> _About this task_: Scan the entries below. Report each line where the string "servidor" occurs.

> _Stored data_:
+---+

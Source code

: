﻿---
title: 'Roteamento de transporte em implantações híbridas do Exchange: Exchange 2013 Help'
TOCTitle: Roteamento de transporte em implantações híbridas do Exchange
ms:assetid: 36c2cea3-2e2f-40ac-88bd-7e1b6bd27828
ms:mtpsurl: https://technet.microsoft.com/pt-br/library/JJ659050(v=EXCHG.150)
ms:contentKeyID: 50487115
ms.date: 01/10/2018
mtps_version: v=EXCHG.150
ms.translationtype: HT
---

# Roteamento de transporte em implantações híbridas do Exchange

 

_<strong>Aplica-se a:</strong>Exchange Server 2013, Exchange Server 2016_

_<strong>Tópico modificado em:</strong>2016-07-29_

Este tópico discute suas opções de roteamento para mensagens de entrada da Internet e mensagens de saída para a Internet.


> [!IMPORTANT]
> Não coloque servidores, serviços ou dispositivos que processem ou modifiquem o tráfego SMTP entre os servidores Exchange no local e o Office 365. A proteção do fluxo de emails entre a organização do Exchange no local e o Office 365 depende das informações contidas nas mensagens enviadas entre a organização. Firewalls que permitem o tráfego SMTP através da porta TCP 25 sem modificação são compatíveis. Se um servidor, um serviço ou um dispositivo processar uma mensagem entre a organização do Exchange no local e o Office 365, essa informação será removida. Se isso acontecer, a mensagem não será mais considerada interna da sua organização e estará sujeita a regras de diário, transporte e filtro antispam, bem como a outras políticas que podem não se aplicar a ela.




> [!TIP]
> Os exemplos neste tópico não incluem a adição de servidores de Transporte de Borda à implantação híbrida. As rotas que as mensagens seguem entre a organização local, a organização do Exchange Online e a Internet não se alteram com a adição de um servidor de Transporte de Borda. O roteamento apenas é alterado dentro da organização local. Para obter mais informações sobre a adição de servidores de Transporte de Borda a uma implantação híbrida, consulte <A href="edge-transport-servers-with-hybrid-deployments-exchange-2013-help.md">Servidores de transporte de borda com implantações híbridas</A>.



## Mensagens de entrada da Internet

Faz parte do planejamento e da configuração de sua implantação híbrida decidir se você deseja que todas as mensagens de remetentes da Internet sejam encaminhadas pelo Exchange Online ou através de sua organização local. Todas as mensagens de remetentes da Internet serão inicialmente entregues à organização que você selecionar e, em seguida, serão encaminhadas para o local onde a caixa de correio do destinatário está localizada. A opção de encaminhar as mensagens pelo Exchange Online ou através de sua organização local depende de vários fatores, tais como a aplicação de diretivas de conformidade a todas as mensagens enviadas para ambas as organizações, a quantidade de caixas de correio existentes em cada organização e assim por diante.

+---+

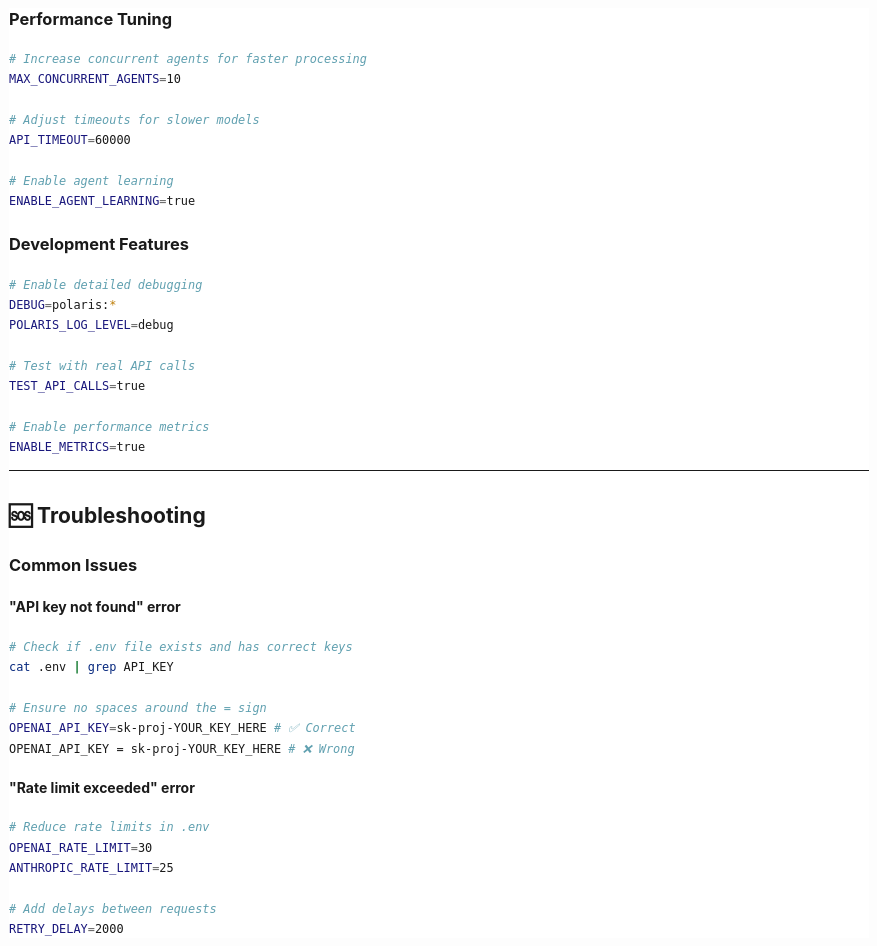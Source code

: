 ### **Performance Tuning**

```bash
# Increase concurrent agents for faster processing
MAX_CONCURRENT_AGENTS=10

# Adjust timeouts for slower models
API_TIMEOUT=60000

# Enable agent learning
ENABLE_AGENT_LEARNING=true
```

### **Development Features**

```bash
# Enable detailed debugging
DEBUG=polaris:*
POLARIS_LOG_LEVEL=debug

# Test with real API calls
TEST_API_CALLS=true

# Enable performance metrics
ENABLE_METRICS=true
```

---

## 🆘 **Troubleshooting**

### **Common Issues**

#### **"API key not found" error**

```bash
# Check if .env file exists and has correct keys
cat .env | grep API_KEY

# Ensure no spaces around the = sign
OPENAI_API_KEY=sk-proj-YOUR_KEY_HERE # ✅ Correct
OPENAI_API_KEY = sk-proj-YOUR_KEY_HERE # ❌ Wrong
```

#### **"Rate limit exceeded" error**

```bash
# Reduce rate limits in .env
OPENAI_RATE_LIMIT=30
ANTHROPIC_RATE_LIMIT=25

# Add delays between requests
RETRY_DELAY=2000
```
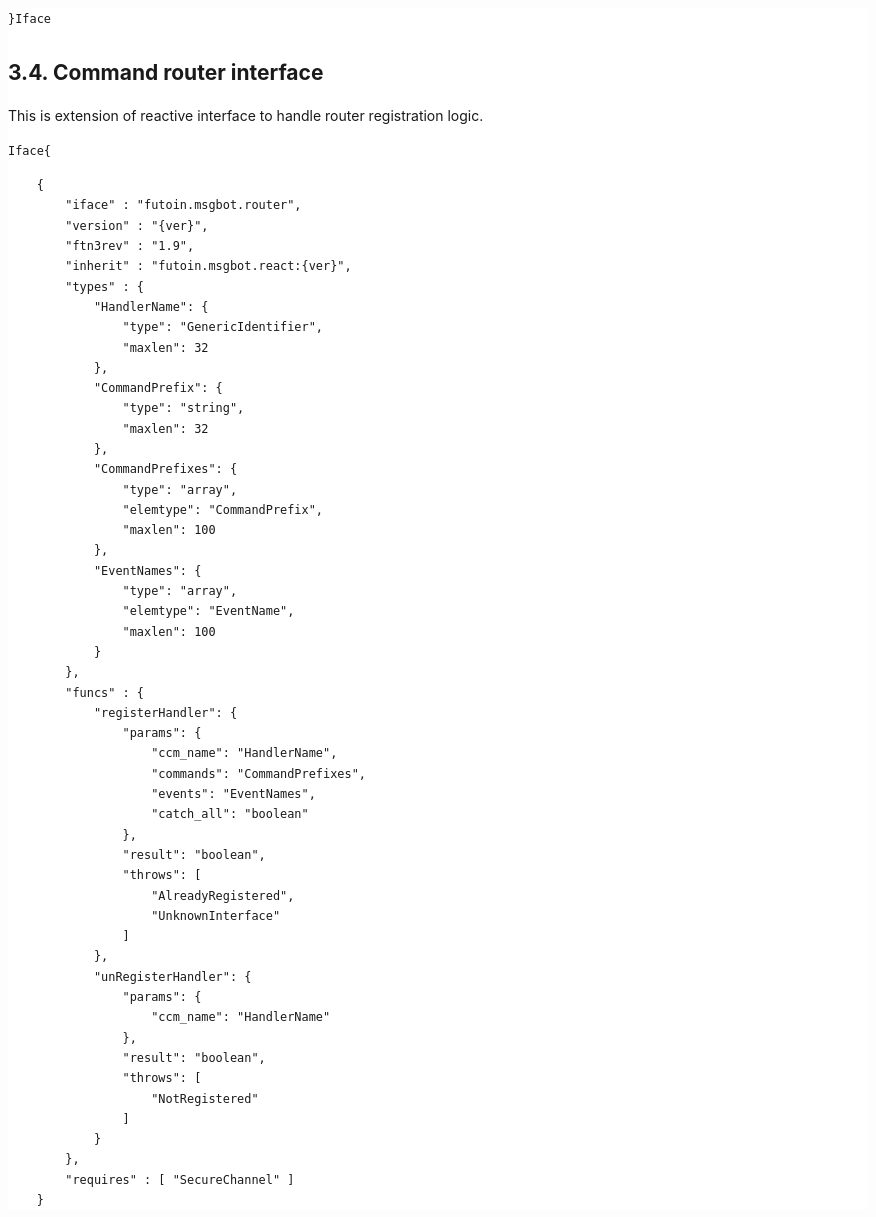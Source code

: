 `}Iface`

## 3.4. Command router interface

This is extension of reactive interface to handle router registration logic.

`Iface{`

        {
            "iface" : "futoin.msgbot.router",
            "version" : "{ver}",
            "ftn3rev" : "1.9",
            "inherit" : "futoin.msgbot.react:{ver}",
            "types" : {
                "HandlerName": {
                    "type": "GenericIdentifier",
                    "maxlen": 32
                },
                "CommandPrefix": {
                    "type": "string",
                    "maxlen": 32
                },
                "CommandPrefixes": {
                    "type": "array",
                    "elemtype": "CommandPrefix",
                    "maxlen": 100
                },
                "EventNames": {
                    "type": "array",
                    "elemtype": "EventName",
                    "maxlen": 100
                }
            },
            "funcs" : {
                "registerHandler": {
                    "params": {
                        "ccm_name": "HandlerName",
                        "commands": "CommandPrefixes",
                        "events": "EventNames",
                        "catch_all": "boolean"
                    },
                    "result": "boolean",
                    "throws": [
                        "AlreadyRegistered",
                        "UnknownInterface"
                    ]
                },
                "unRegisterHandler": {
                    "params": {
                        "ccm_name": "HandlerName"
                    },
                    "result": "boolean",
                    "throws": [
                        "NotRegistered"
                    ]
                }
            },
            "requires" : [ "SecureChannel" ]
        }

+---+

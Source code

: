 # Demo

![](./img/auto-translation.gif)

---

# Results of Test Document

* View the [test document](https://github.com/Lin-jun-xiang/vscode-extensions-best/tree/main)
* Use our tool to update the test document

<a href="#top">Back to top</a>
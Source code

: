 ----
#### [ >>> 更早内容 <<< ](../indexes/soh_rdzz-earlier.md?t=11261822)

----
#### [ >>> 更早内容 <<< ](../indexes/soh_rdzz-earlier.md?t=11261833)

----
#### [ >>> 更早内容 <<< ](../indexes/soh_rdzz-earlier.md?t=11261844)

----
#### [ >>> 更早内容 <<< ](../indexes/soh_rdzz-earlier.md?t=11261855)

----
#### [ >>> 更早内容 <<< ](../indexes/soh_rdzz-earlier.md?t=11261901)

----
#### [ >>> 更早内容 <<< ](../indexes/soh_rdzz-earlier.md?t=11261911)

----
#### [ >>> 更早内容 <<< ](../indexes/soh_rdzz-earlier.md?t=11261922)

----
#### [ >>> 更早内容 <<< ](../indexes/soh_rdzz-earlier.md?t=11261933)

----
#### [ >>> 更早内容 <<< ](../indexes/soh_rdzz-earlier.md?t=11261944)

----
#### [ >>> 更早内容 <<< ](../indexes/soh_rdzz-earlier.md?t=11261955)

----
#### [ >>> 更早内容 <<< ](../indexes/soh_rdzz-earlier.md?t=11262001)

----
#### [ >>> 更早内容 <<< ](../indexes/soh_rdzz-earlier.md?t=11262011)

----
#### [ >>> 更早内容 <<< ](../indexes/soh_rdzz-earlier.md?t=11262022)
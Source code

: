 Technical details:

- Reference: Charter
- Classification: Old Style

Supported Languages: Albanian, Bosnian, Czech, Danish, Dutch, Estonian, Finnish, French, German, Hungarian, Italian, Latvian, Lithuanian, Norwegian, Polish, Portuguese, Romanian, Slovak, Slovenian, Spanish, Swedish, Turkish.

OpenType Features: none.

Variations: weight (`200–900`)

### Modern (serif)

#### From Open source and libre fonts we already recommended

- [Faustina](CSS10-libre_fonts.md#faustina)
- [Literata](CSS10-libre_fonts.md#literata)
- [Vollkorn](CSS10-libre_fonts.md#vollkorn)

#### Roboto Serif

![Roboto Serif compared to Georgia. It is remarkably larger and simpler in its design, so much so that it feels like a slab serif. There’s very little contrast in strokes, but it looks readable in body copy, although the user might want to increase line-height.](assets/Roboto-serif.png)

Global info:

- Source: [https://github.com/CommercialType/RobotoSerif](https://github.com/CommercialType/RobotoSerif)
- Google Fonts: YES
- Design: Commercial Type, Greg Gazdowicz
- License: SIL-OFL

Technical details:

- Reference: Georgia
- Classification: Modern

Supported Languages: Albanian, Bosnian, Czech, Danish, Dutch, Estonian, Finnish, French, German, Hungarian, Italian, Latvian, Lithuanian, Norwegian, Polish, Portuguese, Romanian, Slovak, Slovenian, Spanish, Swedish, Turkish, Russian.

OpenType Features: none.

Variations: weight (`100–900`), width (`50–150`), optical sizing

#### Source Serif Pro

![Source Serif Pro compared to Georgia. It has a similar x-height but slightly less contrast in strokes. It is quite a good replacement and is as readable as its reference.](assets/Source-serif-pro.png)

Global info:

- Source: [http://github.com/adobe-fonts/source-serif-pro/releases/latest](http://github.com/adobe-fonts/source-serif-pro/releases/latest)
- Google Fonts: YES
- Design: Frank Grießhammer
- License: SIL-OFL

+---+

> _Answer to this problem_:
> Não coloque servidores, serviços ou dispositivos que processem ou modifiquem o tráfego SMTP entre os servidores Exchange no local e o Office 365. A proteção do fluxo de emails entre a organização do Exchange no local e o Office 365 depende das informações contidas nas mensagens enviadas entre a organização. Firewalls que permitem o tráfego SMTP através da porta TCP 25 sem modificação são compatíveis. Se um servidor, um serviço ou um dispositivo processar uma mensagem entre a organização do Exchange no local e o Office 365, essa informação será removida. Se isso acontecer, a mensagem não será mais considerada interna da sua organização e estará sujeita a regras de diário, transporte e filtro antispam, bem como a outras políticas que podem não se aplicar a ela.
> Os exemplos neste tópico não incluem a adição de servidores de Transporte de Borda à implantação híbrida. As rotas que as mensagens seguem entre a organização local, a organização do Exchange Online e a Internet não se alteram com a adição de um servidor de Transporte de Borda. O roteamento apenas é alterado dentro da organização local. Para obter mais informações sobre a adição de servidores de Transporte de Borda a uma implantação híbrida, consulte <A href="edge-transport-servers-with-hybrid-deployments-exchange-2013-help.md">Servidores de transporte de borda com implantações híbridas</A>.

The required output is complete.